This region, that includes the provinces of Inner Mongolia, Ningxia, Gansu, Qinghai and Xinjiang, covers third of China's land area. These territories lie mostly beyond the Great Wall. Ancient Chinese used to call “barbarians” to the people of this region because they didn’t speak their language, it was very remote and subject to extremes of weather.
Some ethnic minorities still live in the Northwest where the land is composed of vast areas of steppe and grassland, desert and mountain plateau.
However, Chinese have always been present in the area. Imperial armies were already in control of almost the whole northwest region by the time of the Han dynasty two millennia ago and since then; Gansu, Ningxia and the eastern part of Qinghai have become the core of the Chinese empire. The uncultivable plains of Inner Mongolia have been associated with China despite the invasion of Genghis Khan early thirteenth century.
This region has historical been underprivileged, isolated land of China. Nowadays, there is a more significant presence of the government in terms of education and patriotism; and also there is an important transfer of wealth, in the form of industrial and agricultural aid, from the richer areas of eastern China to the poorer zones.
Tourism in these areas has increased in the last years. Travelers, are drawn by the Silk Road, a series of ancient towns built in the middle of the desert, running from Xi'an in Shaanxi Province, through Ningxia, Gansu and Xinjiang, and finally on into Central Asia. You can also enjoy the last great remaining wildernesses of China - the grasslands, mountains, lakes and deserts of the interior - far from the loud massive population cities of the east.

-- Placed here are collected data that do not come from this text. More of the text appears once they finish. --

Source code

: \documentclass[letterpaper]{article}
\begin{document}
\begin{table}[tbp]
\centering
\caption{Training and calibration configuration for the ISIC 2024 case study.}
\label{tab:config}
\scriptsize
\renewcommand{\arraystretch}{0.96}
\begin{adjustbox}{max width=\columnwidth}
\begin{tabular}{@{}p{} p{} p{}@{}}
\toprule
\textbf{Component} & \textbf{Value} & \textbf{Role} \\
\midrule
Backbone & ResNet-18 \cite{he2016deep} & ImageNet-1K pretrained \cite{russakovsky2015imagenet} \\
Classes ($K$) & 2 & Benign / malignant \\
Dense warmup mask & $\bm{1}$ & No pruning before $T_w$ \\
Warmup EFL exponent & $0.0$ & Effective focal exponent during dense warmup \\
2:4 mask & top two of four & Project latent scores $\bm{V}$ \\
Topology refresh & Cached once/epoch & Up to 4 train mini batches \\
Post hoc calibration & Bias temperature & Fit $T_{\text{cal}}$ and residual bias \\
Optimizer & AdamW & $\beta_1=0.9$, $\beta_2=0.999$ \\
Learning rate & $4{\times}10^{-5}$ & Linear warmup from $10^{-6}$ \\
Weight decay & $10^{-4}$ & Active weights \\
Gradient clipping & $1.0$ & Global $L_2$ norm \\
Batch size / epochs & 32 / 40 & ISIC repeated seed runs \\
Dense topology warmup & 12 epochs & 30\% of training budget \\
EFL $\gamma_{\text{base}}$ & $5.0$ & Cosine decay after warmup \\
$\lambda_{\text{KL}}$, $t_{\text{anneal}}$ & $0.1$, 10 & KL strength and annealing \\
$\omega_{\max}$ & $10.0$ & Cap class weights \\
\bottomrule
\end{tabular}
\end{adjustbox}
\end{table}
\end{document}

You can begin your travel in the Inner Mongolia, famous for its grasslands on which Genghis Khan trained his cavalry and where nomads on horseback still live today. As well as visiting the tomb of Genghis Khan Conqueror. Another great natural feature of Inner Mongolia is the Yellow River (Huang He). In the resort of Shapotou, you can see the impressive river running among desert sand dunes.
Rural region of Ningxia, which is little visited by tourists; offers quiet, beautiful cities and a variety of views ranging from terraced, fertile hillsides in the south to pure desert in the north. In the west is Gansu, the historic edge of antique China.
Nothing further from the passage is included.